(Collected data entries)
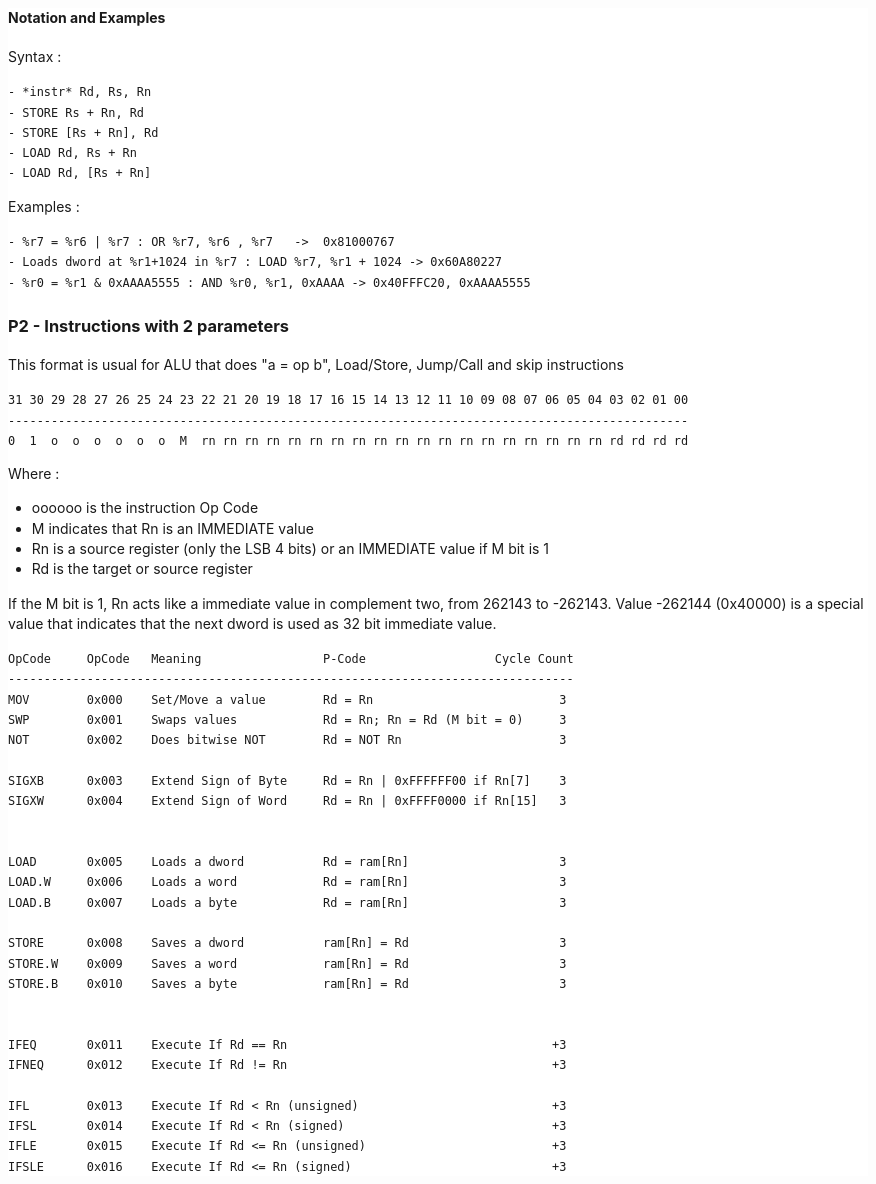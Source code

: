 #### Notation and Examples
Syntax : 

    - *instr* Rd, Rs, Rn
    - STORE Rs + Rn, Rd
    - STORE [Rs + Rn], Rd
    - LOAD Rd, Rs + Rn
    - LOAD Rd, [Rs + Rn]

Examples :

    - %r7 = %r6 | %r7 : OR %r7, %r6 , %r7   ->  0x81000767
    - Loads dword at %r1+1024 in %r7 : LOAD %r7, %r1 + 1024 -> 0x60A80227
    - %r0 = %r1 & 0xAAAA5555 : AND %r0, %r1, 0xAAAA -> 0x40FFFC20, 0xAAAA5555

### P2 - Instructions with 2 parameters
This format is usual for ALU  that does "a = op b", Load/Store, Jump/Call and skip instructions

    31 30 29 28 27 26 25 24 23 22 21 20 19 18 17 16 15 14 13 12 11 10 09 08 07 06 05 04 03 02 01 00
    -----------------------------------------------------------------------------------------------
    0  1  o  o  o  o  o  o  M  rn rn rn rn rn rn rn rn rn rn rn rn rn rn rn rn rn rn rn rd rd rd rd

Where :

- oooooo is the instruction Op Code
- M indicates that Rn is an IMMEDIATE value
- Rn is a source register (only the LSB 4 bits) or an IMMEDIATE value if M bit is 1
- Rd is the target or source register 

If the M bit is 1, Rn acts like a immediate value in complement two, from 262143 to -262143. 
Value -262144 (0x40000) is a special value that indicates that the next dword is used 
as 32 bit immediate value.
    
    
    OpCode     OpCode   Meaning                 P-Code                  Cycle Count
    -------------------------------------------------------------------------------
    MOV        0x000    Set/Move a value        Rd = Rn                          3
    SWP        0x001    Swaps values            Rd = Rn; Rn = Rd (M bit = 0)     3
    NOT        0x002    Does bitwise NOT        Rd = NOT Rn                      3

    SIGXB      0x003    Extend Sign of Byte     Rd = Rn | 0xFFFFFF00 if Rn[7]    3
    SIGXW      0x004    Extend Sign of Word     Rd = Rn | 0xFFFF0000 if Rn[15]   3
    

    LOAD       0x005    Loads a dword           Rd = ram[Rn]                     3
    LOAD.W     0x006    Loads a word            Rd = ram[Rn]                     3
    LOAD.B     0x007    Loads a byte            Rd = ram[Rn]                     3

    STORE      0x008    Saves a dword           ram[Rn] = Rd                     3
    STORE.W    0x009    Saves a word            ram[Rn] = Rd                     3
    STORE.B    0x010    Saves a byte            ram[Rn] = Rd                     3


    IFEQ       0x011    Execute If Rd == Rn                                     +3        
    IFNEQ      0x012    Execute If Rd != Rn                                     +3   

    IFL        0x013    Execute If Rd < Rn (unsigned)                           +3
    IFSL       0x014    Execute If Rd < Rn (signed)                             +3
    IFLE       0x015    Execute If Rd <= Rn (unsigned)                          +3
    IFSLE      0x016    Execute If Rd <= Rn (signed)                            +3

● **Required work**: Your answer should be the lines above, from the line containing "Loads a word" up to and including the line containing "< Rn (signed)", reproduced exactly and with nothing else.

● **Answer to this problem**:
    LOAD.W     0x006    Loads a word            Rd = ram[Rn]                     3
    LOAD.B     0x007    Loads a byte            Rd = ram[Rn]                     3

    STORE      0x008    Saves a dword           ram[Rn] = Rd                     3
    STORE.W    0x009    Saves a word            ram[Rn] = Rd                     3
    STORE.B    0x010    Saves a byte            ram[Rn] = Rd                     3


    IFEQ       0x011    Execute If Rd == Rn                                     +3        
    IFNEQ      0x012    Execute If Rd != Rn                                     +3   

    IFL        0x013    Execute If Rd < Rn (unsigned)                           +3
    IFSL       0x014    Execute If Rd < Rn (signed)                             +3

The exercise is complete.